RIGA — Latvia's former junta leader Viktors Alksnis, winner of the parliamentary elections last August, has announced that the formation of a new government has come to a conclusion. Presumably queen Valentina will take the oath from the new ministers next Monday. The new government is a coalition of three parties: Alksnis' own People's Movement for the Kingdom (TKK), the conservative Agrarian Union (ZS), and the joint caucus of the Latvian National Party (LNP) and the Christian-Democratic Union (KDS).
Immediately after the elections, Alksnis had announced a quick formation that would not take more than a month, but finally he needed no less than fifty-one days. "This is not the first promise that Alksnis broke, and probably not the last one either", commented opposition leader Osvalds Talmanis. In the meantime, nobody knows exactly why it took Alksnis so long. Analysts offer different explanations: either the ZS made higher demands than Alksnis was prepared to meet, or the LNP-KDS simply used the fact, that DKK and ZS together had only 50 seats – not enough for a parliamentary majority – to make the negotiations harder than Alksnis had anticipated.

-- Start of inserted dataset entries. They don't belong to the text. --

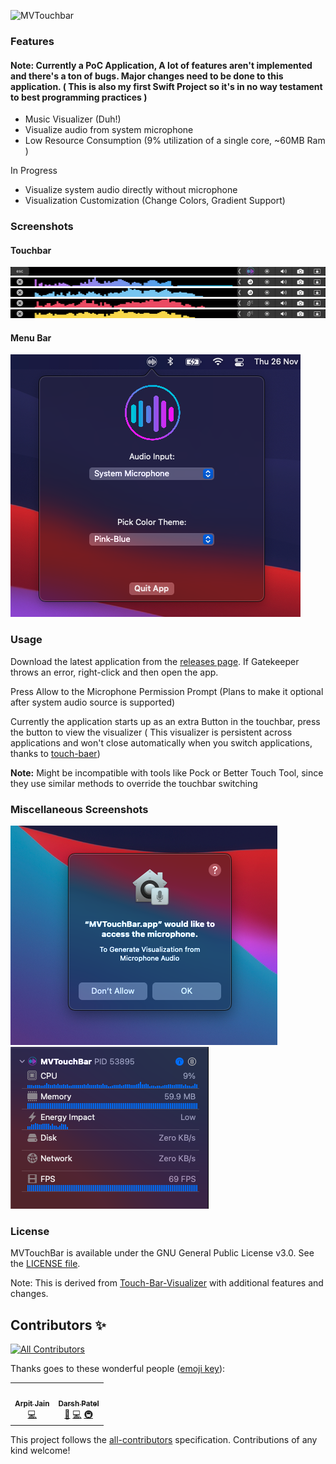 ![MVTouchbar](https://socialify.git.ci/TouchbarApps/MVTouchbar/image?description=1&descriptionEditable=An%20OpenSource%20Audio%20Visualisation%20tool%20for%20the%20Mac%27s%20TouchBar&font=Source%20Code%20Pro&forks=1&issues=1&logo=https%3A%2F%2Fgithub.com%2FTouchbarApps%2FMVTouchbar%2Fblob%2Fmain%2Fassets%2Flogo.png%3Fraw%3Dtrue&owner=1&pattern=Floating%20Cogs&pulls=1&stargazers=1&theme=Light)

### Features

#### Note: Currently a PoC Application, A lot of features aren't implemented and there's a ton of bugs. Major changes need to be done to this application. ( This is also my first Swift Project so it's in no way testament to best programming practices )

- Music Visualizer (Duh!)
- Visualize audio from system microphone
- Low Resource Consumption (9% utilization of a single core, ~60MB Ram )

In Progress
- Visualize system audio directly without microphone
- Visualization Customization (Change Colors, Gradient Support)
### Screenshots
#### Touchbar
![](./assets/screenshots/s4.png)
![](./assets/screenshots/s9.png)
![](./assets/screenshots/s5.png)
![](./assets/screenshots/s6.png)
![](./assets/screenshots/s7.png)


#### Menu Bar
![](./assets/screenshots/s2.png)


### Usage
Download the latest application from the [releases page](https://github.com/TouchbarApps/MVTouchbar/releases). If Gatekeeper throws an error, right-click and then open the app.

Press Allow to the Microphone Permission Prompt (Plans to make it optional after system audio source is supported)

Currently the application starts up as an extra Button in the touchbar, press the button to view the visualizer ( This visualizer is persistent across applications and won't close automatically when you switch applications, thanks to [touch-baer](https://github.com/a2/touch-baer)) 

**Note:** Might be incompatible with tools like Pock or Better Touch Tool, since they use similar methods to override the touchbar switching

### Miscellaneous Screenshots
![](./assets/screenshots/s1.png)
![](./assets/screenshots/s3.png)


### License
MVTouchBar is available under the GNU General Public License v3.0. See the [LICENSE file](LICENSE).

Note: This is derived from [Touch-Bar-Visualizer](https://github.com/supersimple33/Touch-Bar-Visualizer/) with additional features and changes.
## Contributors ✨
<!-- ALL-CONTRIBUTORS-BADGE:START - Do not remove or modify this section -->
[![All Contributors](https://img.shields.io/badge/all_contributors-2-orange.svg?style=flat-square)](#contributors-)
<!-- ALL-CONTRIBUTORS-BADGE:END -->

Thanks goes to these wonderful people ([emoji key](https://allcontributors.org/docs/en/emoji-key)):

<!-- ALL-CONTRIBUTORS-LIST:START - Do not remove or modify this section -->
<!-- prettier-ignore-start -->
<!-- markdownlint-disable -->
<table>
  <tr>
    <td align="center"><a href="https://www.arpitjain.tech/"><img src="https://avatars1.githubusercontent.com/u/32438047?v=4?s=100" width="100px;" alt=""/><br /><sub><b>Arpit Jain</b></sub></a><br /><a href="https://github.com/TouchbarApps/MVTouchbar/commits?author=ArpitKotecha" title="Code">💻</a></td>
    <td align="center"><a href="https://github.com/darshkpatel"><img src="https://avatars0.githubusercontent.com/u/11258286?v=4?s=100" width="100px;" alt=""/><br /><sub><b>Darsh Patel</b></sub></a><br /><a href="https://github.com/TouchbarApps/MVTouchbar/commits?author=darshkpatel" title="Documentation">📖</a> <a href="https://github.com/TouchbarApps/MVTouchbar/commits?author=darshkpatel" title="Code">💻</a> <a href="#infra-darshkpatel" title="Infrastructure (Hosting, Build-Tools, etc)">🚇</a></td>
  </tr>
</table>

<!-- markdownlint-restore -->
<!-- prettier-ignore-end -->

<!-- ALL-CONTRIBUTORS-LIST:END -->

This project follows the [all-contributors](https://github.com/all-contributors/all-contributors) specification. Contributions of any kind welcome!

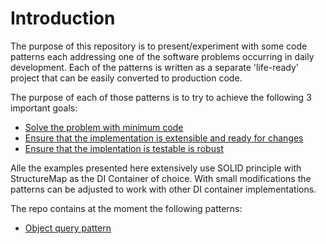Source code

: # Introduction

The purpose of this repository is to present/experiment with some code patterns each addressing one of the software problems occurring in daily development. Each of the patterns is written as a separate 'life-ready' project that can be easily converted to production code. 

The purpose of each of those patterns is to try to achieve the following 3 important goals: 

  * [Solve the problem with minimum code](#lesscode)
  * [Ensure that the implementation is extensible and ready for changes](#flexible)
  * [Ensure that the implentation is testable is robust](#testible)

Alle the examples presented here extensively use SOLID principle with StructureMap as the DI Container of choice. With small modifications the patterns can be adjusted to work with other DI container implementations. 

The repo contains at the moment the following patterns:

* <a href='https://github.com/mtchesnokov/CodePatterns/blob/master/ObjectQuery/README.md'>Object query pattern</a>

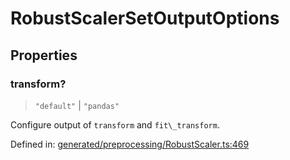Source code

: # RobustScalerSetOutputOptions

## Properties

### transform?

> `"default"` \| `"pandas"`

Configure output of `transform` and `fit\_transform`.

Defined in:  [generated/preprocessing/RobustScaler.ts:469](https://github.com/transitive-bullshit/scikit-learn-ts/blob/92ab806/packages/sklearn/src/generated/preprocessing/RobustScaler.ts#L469)

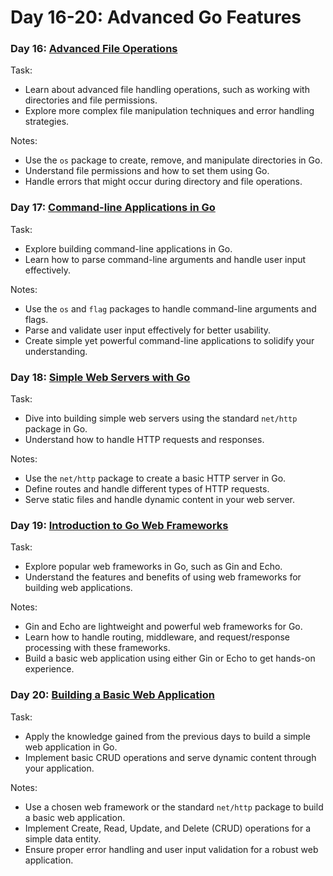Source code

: # Day 16-20: Advanced Go Features

### Day 16: [Advanced File Operations](/Advanced_Features/Day-16/)
Task:
- Learn about advanced file handling operations, such as working with directories and file permissions.
- Explore more complex file manipulation techniques and error handling strategies.

Notes:
- Use the `os` package to create, remove, and manipulate directories in Go.
- Understand file permissions and how to set them using Go.
- Handle errors that might occur during directory and file operations.

### Day 17: [Command-line Applications in Go](/Advanced_Features/Day-17/)
Task:
- Explore building command-line applications in Go.
- Learn how to parse command-line arguments and handle user input effectively.

Notes:
- Use the `os` and `flag` packages to handle command-line arguments and flags.
- Parse and validate user input effectively for better usability.
- Create simple yet powerful command-line applications to solidify your understanding.

### Day 18: [Simple Web Servers with Go](/Advanced_Features/Day-18/)
Task:
- Dive into building simple web servers using the standard `net/http` package in Go.
- Understand how to handle HTTP requests and responses.

Notes:
- Use the `net/http` package to create a basic HTTP server in Go.
- Define routes and handle different types of HTTP requests.
- Serve static files and handle dynamic content in your web server.

### Day 19: [Introduction to Go Web Frameworks](/Advanced_Features/Day-19/)
Task:
- Explore popular web frameworks in Go, such as Gin and Echo.
- Understand the features and benefits of using web frameworks for building web applications.

Notes:
- Gin and Echo are lightweight and powerful web frameworks for Go.
- Learn how to handle routing, middleware, and request/response processing with these frameworks.
- Build a basic web application using either Gin or Echo to get hands-on experience.

### Day 20: [Building a Basic Web Application](/Advanced_Features/Day-20/)
Task:
- Apply the knowledge gained from the previous days to build a simple web application in Go.
- Implement basic CRUD operations and serve dynamic content through your application.

Notes:
- Use a chosen web framework or the standard `net/http` package to build a basic web application.
- Implement Create, Read, Update, and Delete (CRUD) operations for a simple data entity.
- Ensure proper error handling and user input validation for a robust web application.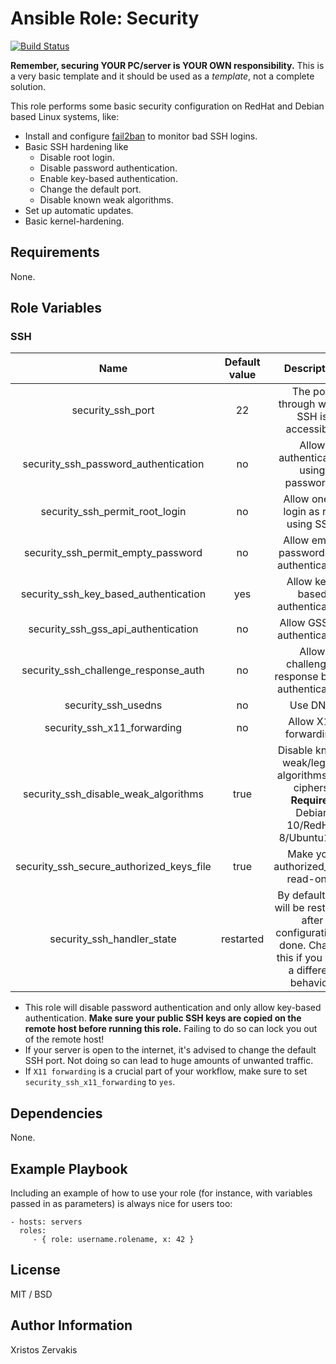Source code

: # Ansible Role: Security

[![Build Status](https://travis-ci.com/chzerv/ansible-role-security.svg?branch=master)](https://travis-ci.com/chzerv/ansible-role-security)

**Remember, securing YOUR PC/server is YOUR OWN responsibility.** This is a very basic template and it should be used as a _template_, not a complete solution.

This role performs some basic security configuration on RedHat and Debian based Linux systems, like:

- Install and configure [fail2ban](https://www.fail2ban.org/wiki/index.php/Main_Page) to monitor bad SSH logins.
- Basic SSH hardening like
  - Disable root login.
  - Disable password authentication.
  - Enable key-based authentication.
  - Change the default port.
  - Disable known weak algorithms.
- Set up automatic updates.
- Basic kernel-hardening.

## Requirements

None.

## Role Variables

### SSH

|                   Name                   | Default value |                                                 Description                                                  |
| :--------------------------------------: | :-----------: | :----------------------------------------------------------------------------------------------------------: |
|            security_ssh_port             |      22       |                                  The port through which SSH is accessible.                                   |
|   security_ssh_password_authentication   |      no       |                                    Allow authentication using passwords.                                     |
|      security_ssh_permit_root_login      |      no       |                                    Allow one to login as root using SSH.                                     |
|    security_ssh_permit_empty_password    |      no       |                                  Allow empty passwords for authentication.                                   |
|  security_ssh_key_based_authentication   |      yes      |                                       Allow key-based authentication.                                        |
|   security_ssh_gss_api_authentication    |      no       |                                        Allow GSS api authentication.                                         |
|   security_ssh_challenge_response_auth   |      no       |                                Allow challenge-response based authentication.                                |
|           security_ssh_usedns            |      no       |                                                   Use DNS.                                                   |
|       security_ssh_x11_forwarding        |      no       |                                            Allow X11 forwarding.                                             |
|   security_ssh_disable_weak_algorithms   |     true      |         Disable known weak/legacy algorithms and ciphers. **Requires** Debian 10/RedHat 8/Ubuntu19+.         |
| security_ssh_secure_authorized_keys_file |     true      |                                     Make your authorized_keys read-only.                                     |
|        security_ssh_handler_state        |   restarted   | By default, ssh will be restarted after configuration is done. Change this if you want a different behavior. |

- This role will disable password authentication and only allow key-based authentication. **Make sure your public SSH keys are copied on the remote host before running this role.** Failing to do so can lock you out of the remote host!
- If your server is open to the internet, it's advised to change the default SSH port. Not doing so can lead to huge amounts of unwanted traffic.
- If `X11 forwarding` is a crucial part of your workflow, make sure to set `security_ssh_x11_forwarding` to `yes`.

## Dependencies

None.

## Example Playbook

Including an example of how to use your role (for instance, with variables passed in as parameters) is always nice for users too:

    - hosts: servers
      roles:
         - { role: username.rolename, x: 42 }

## License

MIT / BSD

## Author Information

Xristos Zervakis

Nevertheless, Alksnis has all reasons to be satisfied: his own TKK will provide eight out of seventeen ministers, including Alksnis himself as prime minister and most of the so-called "power ministers" (interior, defense, justice, finance). The leaders of the other two coalition parties, Raivis Špons (ZS) and Austris Evers (LNP-KDS), become minister of foreign affairs and social affairs respectively. Particularly remarkable are the appointments of Peteris Petersons, former attorney-general during the years under snorist rule, as minister of justice, and of ex-junta member general Tarivaldis Rosenbergs as minister of defense.